Older people in the Penrith region are projected to double the NSW average in numbers over the next 15 years.
There are a number of factors that lead to older people being admitted to hospital, which could be avoided through the way care is delivered by their GP, including:
- management of poly pharmacy
- management of chronic pain (opioid specific)
- prevention of falls
- vaccine preventable conditions (pneumonia and influenza)
Once an older person presents or is admitted to hospital their wishes are not always clearly articulated.
This can be addressed through the development of advance care directives, accessible through the My Health Record (or otherwise) to treating clinicians.
In addition, maintaining linkages and broad promotion of palliative care services throughout the region can help primary care clinicians with the coordination of end-of-life care.
Clearly articulated management and referral options for the care of rapidly declining older persons within the region are also not easily accessible or broadly disseminated to primary care.
Our Older Persons Health program looks at ways to better understand and assist GPs in the delivery of improved care of their older patients.
Resources for Health Professionals
Older Persons' Care Pathway
This local care pathway is an online tool to help healthcare professionals easily identify how to access acute care for older persons and refer them to appropriate health services in the Penrith area.

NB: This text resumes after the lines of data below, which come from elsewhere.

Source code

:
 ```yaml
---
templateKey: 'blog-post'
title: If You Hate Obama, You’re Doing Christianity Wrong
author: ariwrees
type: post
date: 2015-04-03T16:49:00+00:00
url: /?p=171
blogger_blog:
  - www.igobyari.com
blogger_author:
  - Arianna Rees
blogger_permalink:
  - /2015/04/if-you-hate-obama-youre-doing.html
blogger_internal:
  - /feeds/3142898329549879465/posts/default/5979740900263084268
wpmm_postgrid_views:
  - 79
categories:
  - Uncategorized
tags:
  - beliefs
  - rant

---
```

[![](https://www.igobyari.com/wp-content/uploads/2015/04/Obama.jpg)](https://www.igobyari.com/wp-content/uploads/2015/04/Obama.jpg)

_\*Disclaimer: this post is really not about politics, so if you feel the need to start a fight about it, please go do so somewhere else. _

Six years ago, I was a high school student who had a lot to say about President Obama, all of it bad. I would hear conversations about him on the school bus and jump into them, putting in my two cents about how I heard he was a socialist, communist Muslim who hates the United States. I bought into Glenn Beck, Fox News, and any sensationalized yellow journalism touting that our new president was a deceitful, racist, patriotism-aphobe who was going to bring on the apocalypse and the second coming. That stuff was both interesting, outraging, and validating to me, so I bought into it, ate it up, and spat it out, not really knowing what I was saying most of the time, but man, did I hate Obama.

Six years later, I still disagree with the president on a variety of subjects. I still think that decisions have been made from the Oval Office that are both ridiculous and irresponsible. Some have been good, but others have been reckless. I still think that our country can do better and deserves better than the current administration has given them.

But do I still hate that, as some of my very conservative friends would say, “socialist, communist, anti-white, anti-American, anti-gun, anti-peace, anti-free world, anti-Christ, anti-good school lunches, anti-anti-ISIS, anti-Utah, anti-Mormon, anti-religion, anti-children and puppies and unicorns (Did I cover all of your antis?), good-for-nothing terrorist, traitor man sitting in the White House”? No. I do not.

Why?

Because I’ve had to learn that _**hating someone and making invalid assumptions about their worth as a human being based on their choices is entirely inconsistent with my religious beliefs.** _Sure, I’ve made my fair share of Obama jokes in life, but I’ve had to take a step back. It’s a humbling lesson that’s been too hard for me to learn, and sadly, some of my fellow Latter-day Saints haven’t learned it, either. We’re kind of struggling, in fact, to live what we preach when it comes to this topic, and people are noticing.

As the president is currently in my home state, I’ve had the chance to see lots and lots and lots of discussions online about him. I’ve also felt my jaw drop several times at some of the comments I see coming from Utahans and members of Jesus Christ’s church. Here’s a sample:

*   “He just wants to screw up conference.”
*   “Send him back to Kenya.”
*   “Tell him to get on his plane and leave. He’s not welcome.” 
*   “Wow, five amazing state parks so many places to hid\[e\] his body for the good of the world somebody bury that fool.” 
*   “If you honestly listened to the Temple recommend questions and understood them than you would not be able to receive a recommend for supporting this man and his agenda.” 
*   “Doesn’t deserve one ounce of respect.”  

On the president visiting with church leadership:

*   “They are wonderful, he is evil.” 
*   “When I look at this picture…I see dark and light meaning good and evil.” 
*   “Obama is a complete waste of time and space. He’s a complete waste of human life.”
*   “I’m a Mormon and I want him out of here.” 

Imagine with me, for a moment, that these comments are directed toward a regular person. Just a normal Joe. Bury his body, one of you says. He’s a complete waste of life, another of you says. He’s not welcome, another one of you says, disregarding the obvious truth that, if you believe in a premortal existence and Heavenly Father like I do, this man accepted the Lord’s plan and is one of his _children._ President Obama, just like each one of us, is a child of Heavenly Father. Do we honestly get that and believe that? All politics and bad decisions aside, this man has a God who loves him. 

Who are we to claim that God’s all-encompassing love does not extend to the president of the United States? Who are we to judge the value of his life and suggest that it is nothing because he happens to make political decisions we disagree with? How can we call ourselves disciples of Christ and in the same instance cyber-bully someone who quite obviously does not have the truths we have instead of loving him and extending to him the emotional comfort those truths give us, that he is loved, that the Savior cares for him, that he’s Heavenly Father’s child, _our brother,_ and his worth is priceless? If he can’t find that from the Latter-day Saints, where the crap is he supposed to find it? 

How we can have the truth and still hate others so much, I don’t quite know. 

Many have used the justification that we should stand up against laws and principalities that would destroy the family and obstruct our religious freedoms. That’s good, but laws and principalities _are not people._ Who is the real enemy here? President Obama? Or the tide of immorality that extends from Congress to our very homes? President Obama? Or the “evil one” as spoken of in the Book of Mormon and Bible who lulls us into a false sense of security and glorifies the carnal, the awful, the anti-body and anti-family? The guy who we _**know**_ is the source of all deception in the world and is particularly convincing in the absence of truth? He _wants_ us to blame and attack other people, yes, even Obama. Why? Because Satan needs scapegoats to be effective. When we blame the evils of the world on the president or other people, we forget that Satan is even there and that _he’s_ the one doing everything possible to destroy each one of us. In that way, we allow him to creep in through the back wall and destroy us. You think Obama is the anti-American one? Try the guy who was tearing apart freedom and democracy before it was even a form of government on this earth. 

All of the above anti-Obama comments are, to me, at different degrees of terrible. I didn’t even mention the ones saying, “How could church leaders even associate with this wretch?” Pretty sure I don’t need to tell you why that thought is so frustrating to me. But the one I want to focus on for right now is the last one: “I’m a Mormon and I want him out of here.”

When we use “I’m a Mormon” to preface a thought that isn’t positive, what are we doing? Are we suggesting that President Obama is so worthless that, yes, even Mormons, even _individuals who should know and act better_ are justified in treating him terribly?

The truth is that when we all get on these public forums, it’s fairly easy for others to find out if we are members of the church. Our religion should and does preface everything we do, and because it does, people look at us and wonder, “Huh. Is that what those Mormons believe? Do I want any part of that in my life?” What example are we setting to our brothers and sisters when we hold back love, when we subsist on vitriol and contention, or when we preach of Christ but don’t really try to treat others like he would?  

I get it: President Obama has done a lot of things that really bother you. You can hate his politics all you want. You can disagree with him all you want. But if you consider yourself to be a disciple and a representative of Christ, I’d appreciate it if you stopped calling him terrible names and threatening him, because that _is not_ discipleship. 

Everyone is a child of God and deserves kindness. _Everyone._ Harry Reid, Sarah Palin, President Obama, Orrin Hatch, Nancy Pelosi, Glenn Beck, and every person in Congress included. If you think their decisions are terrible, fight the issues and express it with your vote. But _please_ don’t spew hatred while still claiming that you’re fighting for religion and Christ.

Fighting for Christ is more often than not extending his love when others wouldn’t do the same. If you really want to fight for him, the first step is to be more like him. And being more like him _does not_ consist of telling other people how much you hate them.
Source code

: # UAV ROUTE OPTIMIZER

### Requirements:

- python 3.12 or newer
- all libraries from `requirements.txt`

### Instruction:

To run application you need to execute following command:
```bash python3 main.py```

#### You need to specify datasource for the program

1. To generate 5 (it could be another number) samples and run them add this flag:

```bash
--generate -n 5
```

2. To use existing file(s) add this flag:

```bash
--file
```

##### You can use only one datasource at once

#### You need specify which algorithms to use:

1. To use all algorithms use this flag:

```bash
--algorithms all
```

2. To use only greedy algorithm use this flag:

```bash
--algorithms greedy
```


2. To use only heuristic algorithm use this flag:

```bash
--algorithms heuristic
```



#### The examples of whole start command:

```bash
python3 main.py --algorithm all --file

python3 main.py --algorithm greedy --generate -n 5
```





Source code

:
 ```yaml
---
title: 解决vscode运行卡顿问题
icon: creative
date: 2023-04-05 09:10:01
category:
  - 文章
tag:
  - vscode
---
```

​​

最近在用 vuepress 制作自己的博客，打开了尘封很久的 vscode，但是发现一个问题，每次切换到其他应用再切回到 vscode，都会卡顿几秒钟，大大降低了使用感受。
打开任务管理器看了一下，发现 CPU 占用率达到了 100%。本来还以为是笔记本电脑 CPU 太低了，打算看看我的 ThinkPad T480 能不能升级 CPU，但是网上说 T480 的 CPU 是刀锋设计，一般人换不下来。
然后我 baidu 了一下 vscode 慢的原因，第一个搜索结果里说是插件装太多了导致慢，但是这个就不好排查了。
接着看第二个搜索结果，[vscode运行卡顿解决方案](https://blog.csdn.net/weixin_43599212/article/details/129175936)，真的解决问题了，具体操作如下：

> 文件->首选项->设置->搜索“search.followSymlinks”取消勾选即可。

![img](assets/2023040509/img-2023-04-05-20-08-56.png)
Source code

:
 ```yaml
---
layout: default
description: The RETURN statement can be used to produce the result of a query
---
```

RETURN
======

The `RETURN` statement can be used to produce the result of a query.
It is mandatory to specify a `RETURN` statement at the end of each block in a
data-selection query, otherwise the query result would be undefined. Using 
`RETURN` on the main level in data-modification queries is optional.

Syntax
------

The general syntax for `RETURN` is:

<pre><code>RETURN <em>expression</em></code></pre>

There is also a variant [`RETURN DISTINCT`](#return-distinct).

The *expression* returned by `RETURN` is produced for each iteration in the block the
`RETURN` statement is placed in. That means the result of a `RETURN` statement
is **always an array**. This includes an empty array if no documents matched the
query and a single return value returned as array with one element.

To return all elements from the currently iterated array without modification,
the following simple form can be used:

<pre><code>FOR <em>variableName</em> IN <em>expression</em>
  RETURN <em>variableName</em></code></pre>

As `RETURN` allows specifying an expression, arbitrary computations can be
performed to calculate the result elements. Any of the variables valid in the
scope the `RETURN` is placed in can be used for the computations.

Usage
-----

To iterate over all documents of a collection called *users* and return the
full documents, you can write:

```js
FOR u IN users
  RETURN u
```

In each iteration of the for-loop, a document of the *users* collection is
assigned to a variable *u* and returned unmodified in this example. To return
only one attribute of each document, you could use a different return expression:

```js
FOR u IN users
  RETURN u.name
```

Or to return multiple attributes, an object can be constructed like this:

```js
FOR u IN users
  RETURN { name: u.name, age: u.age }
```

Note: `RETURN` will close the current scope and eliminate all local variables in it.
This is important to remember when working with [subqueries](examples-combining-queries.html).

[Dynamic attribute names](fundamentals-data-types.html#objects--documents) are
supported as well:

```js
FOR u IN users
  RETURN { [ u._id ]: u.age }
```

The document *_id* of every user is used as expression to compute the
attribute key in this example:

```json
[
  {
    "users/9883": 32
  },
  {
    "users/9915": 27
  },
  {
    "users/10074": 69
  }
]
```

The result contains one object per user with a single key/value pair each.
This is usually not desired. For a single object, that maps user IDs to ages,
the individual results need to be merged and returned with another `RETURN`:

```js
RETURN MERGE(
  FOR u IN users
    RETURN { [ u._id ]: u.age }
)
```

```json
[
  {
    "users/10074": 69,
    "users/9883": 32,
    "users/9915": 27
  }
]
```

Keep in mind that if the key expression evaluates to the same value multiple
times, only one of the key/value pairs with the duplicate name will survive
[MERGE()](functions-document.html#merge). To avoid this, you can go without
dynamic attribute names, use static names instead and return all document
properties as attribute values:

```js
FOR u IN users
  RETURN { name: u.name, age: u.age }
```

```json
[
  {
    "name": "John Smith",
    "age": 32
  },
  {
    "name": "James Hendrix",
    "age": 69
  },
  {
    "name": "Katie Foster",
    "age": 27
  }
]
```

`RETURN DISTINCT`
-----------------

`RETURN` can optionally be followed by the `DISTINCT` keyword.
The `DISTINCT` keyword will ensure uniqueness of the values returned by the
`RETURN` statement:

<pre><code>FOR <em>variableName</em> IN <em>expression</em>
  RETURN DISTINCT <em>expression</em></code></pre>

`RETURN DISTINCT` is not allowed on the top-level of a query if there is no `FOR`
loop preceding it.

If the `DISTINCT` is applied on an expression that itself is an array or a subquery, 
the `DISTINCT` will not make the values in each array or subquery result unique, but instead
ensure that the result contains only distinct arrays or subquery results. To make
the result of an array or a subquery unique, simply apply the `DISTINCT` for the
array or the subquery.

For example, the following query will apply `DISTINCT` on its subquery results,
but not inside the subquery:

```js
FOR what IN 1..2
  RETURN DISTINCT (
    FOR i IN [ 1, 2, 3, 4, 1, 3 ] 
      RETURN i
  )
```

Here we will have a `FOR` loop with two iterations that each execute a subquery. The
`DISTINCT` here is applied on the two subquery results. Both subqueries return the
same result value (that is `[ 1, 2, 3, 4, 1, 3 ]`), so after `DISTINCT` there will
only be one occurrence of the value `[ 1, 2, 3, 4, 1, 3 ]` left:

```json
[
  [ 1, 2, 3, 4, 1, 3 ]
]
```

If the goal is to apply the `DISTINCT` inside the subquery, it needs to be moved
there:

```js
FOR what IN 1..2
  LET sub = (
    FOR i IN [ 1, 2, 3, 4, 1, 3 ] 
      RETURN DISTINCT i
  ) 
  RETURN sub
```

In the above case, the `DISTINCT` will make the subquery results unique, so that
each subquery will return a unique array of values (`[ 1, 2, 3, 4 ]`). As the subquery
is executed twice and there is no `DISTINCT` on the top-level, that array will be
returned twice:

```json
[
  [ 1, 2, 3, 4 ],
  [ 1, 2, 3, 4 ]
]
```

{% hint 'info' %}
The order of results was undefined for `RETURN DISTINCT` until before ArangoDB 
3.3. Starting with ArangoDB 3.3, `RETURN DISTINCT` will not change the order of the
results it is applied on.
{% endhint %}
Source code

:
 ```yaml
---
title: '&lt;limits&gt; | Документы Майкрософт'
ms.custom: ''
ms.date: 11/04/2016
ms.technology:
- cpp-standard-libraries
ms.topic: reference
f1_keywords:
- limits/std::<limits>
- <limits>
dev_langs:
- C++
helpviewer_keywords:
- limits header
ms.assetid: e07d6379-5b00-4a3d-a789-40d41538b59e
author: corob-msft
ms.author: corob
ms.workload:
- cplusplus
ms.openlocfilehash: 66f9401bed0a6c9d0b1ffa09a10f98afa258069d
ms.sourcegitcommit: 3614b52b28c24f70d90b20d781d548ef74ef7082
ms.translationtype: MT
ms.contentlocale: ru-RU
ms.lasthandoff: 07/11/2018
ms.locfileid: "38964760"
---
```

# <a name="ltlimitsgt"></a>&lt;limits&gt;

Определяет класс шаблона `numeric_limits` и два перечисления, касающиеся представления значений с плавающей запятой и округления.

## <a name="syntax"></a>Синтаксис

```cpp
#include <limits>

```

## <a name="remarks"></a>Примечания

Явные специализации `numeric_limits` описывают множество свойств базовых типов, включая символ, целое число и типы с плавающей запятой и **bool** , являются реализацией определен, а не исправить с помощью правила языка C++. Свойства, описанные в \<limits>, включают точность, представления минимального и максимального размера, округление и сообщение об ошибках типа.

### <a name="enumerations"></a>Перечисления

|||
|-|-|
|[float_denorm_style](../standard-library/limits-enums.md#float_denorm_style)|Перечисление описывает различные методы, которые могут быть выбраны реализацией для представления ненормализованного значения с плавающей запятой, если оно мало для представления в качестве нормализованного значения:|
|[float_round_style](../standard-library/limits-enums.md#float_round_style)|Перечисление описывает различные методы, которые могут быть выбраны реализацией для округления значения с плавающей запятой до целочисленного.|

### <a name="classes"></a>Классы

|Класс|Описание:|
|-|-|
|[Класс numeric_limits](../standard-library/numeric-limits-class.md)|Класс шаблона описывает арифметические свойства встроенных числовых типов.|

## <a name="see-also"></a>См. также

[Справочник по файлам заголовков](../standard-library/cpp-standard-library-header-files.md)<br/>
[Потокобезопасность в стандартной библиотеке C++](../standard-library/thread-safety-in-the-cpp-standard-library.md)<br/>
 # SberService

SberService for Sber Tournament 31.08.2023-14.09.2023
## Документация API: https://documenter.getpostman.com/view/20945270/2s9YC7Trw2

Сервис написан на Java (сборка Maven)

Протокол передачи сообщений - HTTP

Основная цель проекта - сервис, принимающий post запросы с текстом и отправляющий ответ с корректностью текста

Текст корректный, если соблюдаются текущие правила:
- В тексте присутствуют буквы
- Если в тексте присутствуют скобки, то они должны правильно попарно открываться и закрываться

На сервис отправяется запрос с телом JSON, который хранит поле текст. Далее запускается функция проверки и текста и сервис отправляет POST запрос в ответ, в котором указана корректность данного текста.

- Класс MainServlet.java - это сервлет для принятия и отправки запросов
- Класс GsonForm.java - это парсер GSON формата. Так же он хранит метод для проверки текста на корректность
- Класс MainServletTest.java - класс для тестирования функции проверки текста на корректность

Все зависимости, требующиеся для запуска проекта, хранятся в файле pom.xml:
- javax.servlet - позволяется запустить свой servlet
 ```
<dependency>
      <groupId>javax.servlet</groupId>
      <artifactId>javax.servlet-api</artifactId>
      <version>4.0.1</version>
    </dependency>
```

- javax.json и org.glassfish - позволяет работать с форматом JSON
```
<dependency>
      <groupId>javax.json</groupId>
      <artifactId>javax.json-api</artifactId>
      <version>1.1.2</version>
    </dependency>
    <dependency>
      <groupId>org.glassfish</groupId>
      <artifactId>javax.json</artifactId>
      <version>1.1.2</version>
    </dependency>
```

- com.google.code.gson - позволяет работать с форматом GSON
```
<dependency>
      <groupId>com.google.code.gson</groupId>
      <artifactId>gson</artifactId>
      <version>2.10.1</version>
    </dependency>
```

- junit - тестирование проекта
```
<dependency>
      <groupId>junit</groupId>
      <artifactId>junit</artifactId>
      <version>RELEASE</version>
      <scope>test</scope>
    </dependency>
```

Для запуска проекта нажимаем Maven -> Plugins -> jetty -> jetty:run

Visit the Older Persons' Care Pathway tool online.
The Older Persons' Care Pathway was generated as a result of issues raised through comprehensive GP consultations and a consultative forum in September 2015 with 70 representatives from over 18 areas of service and carer provision for older persons. (Outcomes from the forum are summarised in the Supporting the health of older people summary sheet, pdf, 472kb).
The Consultative Forum was one of the initiatives of the Older Persons' Care Consortium, which was established in 2015 by Nepean Blue Mountains Primary Health Network, Nepean Blue Mountains Local Health District, NSW Ambulance, Anglicare and NSW Agency for Clinical Innovation - focusing on the needs of older people in the Penrith region.
The Building Partnerships Framework agreement funded by ACI, is a joint initiative that has enabled the NBMPHN and key partners to undertake work in supporting the health of older people across the Nepean Blue Mountains region through the formation of an older person's care coordinator.
Antibiotics are losing their effectiveness in combating bacterial infections, with about 1,600 people in Australia dying annually as a result of antibiotic resistance. As some patients, including older patients, may incorrectly believe antibiotics can treat all respiratory conditions, they may present to their GP and ask for antibiotics.
GPs play a critical role in educating patients and preventing unnecessary prescriptions of antibiotics.Techniques such as delayed prescribing or shared decision-making should be part of the doctor-patient conversation in an effort to arrive at the best management option.
This video from Dr Norman Swan shares more information about this issue and some practical ways to help keep your patients happy while avoiding unnecessary prescriptions of antibiotics.
You can also access our Antibiotics Awareness video for patients, to help raise awareness about the ineffectiveness of antibiotics in managing viral, respiratory conditions. This can be shared in those practices that are able to play video in their waiting rooms.
Veterans' Health Resources
Rehabilitation Appliance Program
The Rehabilitation Appliances Program (RAP) assists entitled veterans, war widow/ers and dependants through the provision of aids and appliances to minimise the impact of disabilities, enhance quality of life and maximise independence when undertaking daily living activities.
RAP appliances are available to Gold and White card holders assessed by an appropriately qualified health provider (e.g. Occupational Therapist, Physiotherapist, General Practitioner).
Coordinated Veterans Care
The Coordinated Veterans’ Care (CVC) Program is a team-based program designed to increase support for Gold Card holders with one or more targeted chronic conditions or complex care needs; and those who are at risk of unplanned hospitalisation. CVC focuses on improving the management of chronic conditions and quality of life for eligible Gold Card holders who are most at risk of unplanned hospitalisation.